What you will do: Only certain lines below are wanted: those starting at the line containing "If the user" and ending at the line containing "Wrong phases at wrong places", both included, each retyped exactly.

Data provided:
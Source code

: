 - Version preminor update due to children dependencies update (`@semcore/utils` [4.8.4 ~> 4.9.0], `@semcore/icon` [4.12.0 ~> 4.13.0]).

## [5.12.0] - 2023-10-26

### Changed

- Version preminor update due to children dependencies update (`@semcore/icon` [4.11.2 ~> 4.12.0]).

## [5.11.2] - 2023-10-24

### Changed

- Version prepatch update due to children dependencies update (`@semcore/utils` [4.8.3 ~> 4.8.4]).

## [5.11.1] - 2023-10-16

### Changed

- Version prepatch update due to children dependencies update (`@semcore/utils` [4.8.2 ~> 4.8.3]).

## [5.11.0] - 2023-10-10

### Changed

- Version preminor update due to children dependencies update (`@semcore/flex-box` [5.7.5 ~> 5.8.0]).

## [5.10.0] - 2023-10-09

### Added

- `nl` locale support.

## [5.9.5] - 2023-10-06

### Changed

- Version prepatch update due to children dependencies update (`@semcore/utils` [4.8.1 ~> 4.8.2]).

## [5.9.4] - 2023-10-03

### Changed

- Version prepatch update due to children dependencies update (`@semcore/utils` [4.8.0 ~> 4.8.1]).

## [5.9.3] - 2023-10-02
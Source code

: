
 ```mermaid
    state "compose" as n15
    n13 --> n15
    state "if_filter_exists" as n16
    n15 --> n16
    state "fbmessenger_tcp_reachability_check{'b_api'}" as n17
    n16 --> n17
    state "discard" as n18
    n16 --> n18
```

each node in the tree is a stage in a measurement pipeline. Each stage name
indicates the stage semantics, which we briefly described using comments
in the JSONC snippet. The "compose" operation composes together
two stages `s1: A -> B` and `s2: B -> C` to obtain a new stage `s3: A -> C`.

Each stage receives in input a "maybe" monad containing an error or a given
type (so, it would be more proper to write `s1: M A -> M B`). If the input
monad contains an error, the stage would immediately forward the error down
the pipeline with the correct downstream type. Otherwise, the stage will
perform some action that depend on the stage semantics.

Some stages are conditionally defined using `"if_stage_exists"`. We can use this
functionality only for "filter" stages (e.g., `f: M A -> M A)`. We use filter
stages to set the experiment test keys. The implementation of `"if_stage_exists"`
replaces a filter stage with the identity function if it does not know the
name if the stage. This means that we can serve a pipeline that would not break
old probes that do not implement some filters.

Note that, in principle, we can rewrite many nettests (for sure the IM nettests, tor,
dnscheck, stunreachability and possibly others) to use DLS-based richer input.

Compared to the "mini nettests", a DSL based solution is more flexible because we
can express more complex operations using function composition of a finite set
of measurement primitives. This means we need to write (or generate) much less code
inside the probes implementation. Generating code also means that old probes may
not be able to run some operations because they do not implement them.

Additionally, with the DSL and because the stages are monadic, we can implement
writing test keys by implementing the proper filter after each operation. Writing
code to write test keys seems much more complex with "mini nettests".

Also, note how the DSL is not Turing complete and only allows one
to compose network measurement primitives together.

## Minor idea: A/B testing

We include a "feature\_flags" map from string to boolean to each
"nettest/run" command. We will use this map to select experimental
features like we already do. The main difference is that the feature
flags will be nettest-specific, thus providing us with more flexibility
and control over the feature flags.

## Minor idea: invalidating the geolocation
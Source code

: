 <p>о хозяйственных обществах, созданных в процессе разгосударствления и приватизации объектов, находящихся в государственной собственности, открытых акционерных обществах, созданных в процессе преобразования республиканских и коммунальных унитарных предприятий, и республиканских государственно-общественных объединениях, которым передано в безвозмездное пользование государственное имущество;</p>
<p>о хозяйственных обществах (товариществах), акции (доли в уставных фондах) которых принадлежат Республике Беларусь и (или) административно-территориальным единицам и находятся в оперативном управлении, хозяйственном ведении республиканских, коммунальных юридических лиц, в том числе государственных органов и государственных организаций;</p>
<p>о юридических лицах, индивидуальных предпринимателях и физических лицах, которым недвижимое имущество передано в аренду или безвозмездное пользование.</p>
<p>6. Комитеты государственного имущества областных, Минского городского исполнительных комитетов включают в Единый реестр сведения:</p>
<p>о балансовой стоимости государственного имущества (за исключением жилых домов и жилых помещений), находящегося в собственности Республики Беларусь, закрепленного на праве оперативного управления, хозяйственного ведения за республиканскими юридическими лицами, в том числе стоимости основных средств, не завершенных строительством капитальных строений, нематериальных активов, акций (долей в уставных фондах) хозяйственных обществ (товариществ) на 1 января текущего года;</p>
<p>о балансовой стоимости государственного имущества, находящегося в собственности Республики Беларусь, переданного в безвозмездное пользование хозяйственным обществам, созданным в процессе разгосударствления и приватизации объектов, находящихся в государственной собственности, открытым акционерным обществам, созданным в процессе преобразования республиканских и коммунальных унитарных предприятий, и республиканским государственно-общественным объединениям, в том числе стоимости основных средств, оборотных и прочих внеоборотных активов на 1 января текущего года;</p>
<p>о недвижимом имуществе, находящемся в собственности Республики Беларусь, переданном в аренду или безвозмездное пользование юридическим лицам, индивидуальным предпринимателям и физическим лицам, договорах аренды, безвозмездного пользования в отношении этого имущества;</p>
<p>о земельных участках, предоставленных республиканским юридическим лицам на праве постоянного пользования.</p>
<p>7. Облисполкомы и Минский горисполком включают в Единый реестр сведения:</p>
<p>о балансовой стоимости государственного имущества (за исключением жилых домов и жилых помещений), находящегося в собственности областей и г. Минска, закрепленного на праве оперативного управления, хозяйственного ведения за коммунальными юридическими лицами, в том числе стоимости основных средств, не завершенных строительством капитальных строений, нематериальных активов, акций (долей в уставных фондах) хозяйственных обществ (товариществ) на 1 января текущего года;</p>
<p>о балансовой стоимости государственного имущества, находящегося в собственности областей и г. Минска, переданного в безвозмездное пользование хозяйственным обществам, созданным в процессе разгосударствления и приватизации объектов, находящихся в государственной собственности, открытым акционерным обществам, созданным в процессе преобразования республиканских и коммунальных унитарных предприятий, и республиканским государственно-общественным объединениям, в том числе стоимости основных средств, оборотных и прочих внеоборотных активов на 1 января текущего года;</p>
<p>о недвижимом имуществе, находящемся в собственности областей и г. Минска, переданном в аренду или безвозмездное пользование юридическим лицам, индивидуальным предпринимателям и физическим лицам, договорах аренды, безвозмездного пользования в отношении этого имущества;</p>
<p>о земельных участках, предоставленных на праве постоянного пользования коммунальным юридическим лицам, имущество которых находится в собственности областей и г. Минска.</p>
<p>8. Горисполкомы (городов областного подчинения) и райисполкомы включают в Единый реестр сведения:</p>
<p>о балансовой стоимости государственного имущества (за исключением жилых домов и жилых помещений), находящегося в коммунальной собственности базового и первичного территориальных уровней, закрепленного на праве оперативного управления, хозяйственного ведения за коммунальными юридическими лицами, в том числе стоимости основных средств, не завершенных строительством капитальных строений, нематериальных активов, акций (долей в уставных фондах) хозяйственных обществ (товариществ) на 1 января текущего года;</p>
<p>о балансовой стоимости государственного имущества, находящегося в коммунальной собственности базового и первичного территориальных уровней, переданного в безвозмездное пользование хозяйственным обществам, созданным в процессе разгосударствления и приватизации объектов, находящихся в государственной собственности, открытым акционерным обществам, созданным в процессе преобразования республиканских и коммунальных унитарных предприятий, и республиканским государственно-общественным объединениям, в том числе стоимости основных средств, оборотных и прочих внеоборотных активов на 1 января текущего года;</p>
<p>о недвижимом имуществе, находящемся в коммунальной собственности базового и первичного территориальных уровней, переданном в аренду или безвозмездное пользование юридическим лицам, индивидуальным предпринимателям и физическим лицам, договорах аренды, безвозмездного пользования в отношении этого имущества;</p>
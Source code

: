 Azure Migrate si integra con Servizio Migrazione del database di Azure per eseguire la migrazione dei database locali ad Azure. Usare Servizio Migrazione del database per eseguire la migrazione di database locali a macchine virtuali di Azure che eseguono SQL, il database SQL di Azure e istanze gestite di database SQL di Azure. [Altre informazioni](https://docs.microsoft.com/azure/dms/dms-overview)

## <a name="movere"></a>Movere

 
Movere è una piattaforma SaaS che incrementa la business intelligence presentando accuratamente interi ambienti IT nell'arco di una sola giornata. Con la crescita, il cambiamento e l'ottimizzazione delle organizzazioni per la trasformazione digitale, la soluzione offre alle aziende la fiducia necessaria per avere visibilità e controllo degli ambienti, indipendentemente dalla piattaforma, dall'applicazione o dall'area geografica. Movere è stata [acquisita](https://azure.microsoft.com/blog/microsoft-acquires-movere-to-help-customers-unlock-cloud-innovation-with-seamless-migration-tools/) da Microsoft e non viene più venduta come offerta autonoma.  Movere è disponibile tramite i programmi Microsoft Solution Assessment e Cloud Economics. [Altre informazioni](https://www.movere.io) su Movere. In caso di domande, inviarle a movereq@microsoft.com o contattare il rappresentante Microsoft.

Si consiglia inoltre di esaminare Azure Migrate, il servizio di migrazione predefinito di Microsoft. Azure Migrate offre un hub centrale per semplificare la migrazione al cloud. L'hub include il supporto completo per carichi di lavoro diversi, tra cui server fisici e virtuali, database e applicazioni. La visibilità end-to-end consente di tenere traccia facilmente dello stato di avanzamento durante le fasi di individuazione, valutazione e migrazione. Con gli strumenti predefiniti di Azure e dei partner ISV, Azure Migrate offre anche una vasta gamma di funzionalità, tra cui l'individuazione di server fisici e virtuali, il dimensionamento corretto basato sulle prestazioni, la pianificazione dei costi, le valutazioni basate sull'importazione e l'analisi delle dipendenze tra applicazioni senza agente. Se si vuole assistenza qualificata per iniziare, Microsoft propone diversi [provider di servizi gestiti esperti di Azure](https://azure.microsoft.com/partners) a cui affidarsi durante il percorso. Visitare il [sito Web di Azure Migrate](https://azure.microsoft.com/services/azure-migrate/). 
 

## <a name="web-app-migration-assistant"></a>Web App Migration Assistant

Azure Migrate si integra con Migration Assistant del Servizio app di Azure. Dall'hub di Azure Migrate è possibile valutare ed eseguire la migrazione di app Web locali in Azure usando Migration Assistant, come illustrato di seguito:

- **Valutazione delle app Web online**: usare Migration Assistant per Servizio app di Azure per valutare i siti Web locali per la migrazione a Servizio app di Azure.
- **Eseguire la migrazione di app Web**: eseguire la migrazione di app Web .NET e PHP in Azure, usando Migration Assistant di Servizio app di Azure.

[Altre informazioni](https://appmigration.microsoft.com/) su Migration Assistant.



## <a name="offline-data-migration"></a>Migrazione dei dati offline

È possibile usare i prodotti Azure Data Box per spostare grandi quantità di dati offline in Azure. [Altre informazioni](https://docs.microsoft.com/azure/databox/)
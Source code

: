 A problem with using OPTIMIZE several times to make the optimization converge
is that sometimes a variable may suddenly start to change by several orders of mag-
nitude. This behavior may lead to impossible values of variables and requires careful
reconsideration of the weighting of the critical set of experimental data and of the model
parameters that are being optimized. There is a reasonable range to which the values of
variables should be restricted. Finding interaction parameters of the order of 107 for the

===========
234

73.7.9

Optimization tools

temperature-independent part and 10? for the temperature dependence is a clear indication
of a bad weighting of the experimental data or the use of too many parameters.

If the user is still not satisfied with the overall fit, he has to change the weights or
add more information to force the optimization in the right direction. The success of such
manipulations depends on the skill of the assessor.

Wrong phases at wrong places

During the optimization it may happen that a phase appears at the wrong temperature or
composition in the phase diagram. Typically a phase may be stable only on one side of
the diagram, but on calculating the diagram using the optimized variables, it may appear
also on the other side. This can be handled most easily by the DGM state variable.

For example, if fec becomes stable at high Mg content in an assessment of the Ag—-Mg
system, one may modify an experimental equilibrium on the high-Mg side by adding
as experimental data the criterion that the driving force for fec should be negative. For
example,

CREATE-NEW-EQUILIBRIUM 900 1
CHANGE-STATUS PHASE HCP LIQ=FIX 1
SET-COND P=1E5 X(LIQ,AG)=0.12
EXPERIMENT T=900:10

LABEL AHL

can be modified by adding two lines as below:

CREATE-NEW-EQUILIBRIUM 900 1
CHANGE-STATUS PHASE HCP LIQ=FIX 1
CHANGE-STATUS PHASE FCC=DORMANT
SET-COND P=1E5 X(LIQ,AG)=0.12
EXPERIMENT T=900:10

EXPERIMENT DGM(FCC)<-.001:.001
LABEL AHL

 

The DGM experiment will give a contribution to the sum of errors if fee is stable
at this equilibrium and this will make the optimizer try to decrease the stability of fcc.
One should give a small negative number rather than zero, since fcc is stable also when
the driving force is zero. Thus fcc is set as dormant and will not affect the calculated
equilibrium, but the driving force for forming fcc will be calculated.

Problem solution:
If the user is still not satisfied with the overall fit, he has to change the weights or
add more information to force the optimization in the right direction. The success of such
manipulations depends on the skill of the assessor.

Wrong phases at wrong places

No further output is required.